* What is needed *
When you copy the entries, omit the images and keep every word as it is.

(Data excerpts)

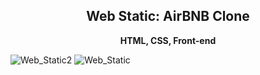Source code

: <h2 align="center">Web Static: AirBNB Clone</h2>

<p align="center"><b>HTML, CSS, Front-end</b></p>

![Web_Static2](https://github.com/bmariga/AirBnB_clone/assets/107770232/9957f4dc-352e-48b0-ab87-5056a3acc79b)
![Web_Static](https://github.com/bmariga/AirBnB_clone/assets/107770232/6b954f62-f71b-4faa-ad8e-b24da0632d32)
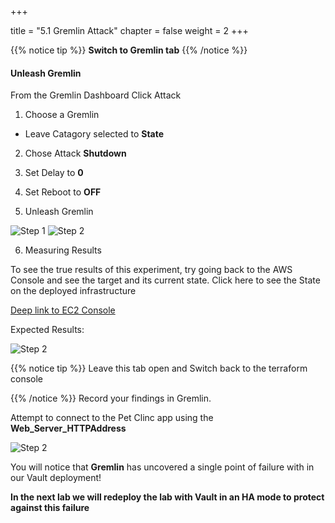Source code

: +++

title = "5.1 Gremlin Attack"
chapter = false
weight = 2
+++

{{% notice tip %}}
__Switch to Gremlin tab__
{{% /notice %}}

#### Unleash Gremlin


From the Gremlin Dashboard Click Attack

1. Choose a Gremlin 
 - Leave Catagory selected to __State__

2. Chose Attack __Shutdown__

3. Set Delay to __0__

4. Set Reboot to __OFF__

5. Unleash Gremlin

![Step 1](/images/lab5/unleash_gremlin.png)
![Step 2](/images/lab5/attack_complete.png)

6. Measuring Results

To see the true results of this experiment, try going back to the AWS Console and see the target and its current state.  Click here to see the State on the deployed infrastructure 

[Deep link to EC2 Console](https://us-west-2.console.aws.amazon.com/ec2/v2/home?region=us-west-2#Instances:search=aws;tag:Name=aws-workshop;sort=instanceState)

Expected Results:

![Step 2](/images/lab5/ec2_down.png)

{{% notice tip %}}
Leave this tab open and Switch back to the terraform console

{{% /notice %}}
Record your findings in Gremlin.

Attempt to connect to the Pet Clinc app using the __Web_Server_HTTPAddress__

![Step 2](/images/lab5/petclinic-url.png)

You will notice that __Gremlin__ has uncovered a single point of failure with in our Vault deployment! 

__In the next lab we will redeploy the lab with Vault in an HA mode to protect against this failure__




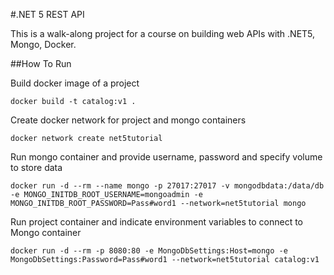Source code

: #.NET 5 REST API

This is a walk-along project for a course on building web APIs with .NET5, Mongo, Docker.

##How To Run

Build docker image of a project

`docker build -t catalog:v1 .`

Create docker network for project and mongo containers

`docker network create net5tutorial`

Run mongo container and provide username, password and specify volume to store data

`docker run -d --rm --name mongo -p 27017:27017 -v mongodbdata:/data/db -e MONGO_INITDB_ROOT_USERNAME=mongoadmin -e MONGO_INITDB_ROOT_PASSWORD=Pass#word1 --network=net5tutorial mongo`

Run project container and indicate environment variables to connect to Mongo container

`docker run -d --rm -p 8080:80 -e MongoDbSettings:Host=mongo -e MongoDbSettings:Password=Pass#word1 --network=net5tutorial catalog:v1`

* Your solution *
Source code

: <h2 align="center">Web Static: AirBNB Clone</h2>

<p align="center"><b>HTML, CSS, Front-end</b></p>

![Web_Static2](https://github.com/bmariga/AirBnB_clone/assets/107770232/9957f4dc-352e-48b0-ab87-5056a3acc79b)
![Web_Static](https://github.com/bmariga/AirBnB_clone/assets/107770232/6b954f62-f71b-4faa-ad8e-b24da0632d32)
Source code

: +++

title = "5.1 Gremlin Attack"
chapter = false
weight = 2
+++

{{% notice tip %}}
__Switch to Gremlin tab__
{{% /notice %}}

#### Unleash Gremlin


From the Gremlin Dashboard Click Attack

1. Choose a Gremlin 
 - Leave Catagory selected to __State__

2. Chose Attack __Shutdown__

3. Set Delay to __0__

4. Set Reboot to __OFF__

5. Unleash Gremlin

![Step 1](/images/lab5/unleash_gremlin.png)
![Step 2](/images/lab5/attack_complete.png)

6. Measuring Results

To see the true results of this experiment, try going back to the AWS Console and see the target and its current state.  Click here to see the State on the deployed infrastructure 

[Deep link to EC2 Console](https://us-west-2.console.aws.amazon.com/ec2/v2/home?region=us-west-2#Instances:search=aws;tag:Name=aws-workshop;sort=instanceState)

Expected Results:

![Step 2](/images/lab5/ec2_down.png)

{{% notice tip %}}
Leave this tab open and Switch back to the terraform console

{{% /notice %}}
Record your findings in Gremlin.

Attempt to connect to the Pet Clinc app using the __Web_Server_HTTPAddress__

![Step 2](/images/lab5/petclinic-url.png)

You will notice that __Gremlin__ has uncovered a single point of failure with in our Vault deployment! 

__In the next lab we will redeploy the lab with Vault in an HA mode to protect against this failure__




Source code

: #.NET 5 REST API

This is a walk-along project for a course on building web APIs with .NET5, Mongo, Docker.

##How To Run

Build docker image of a project

`docker build -t catalog:v1 .`

Create docker network for project and mongo containers

`docker network create net5tutorial`

Run mongo container and provide username, password and specify volume to store data

`docker run -d --rm --name mongo -p 27017:27017 -v mongodbdata:/data/db -e MONGO_INITDB_ROOT_USERNAME=mongoadmin -e MONGO_INITDB_ROOT_PASSWORD=Pass#word1 --network=net5tutorial mongo`

Run project container and indicate environment variables to connect to Mongo container

`docker run -d --rm -p 8080:80 -e MongoDbSettings:Host=mongo -e MongoDbSettings:Password=Pass#word1 --network=net5tutorial catalog:v1`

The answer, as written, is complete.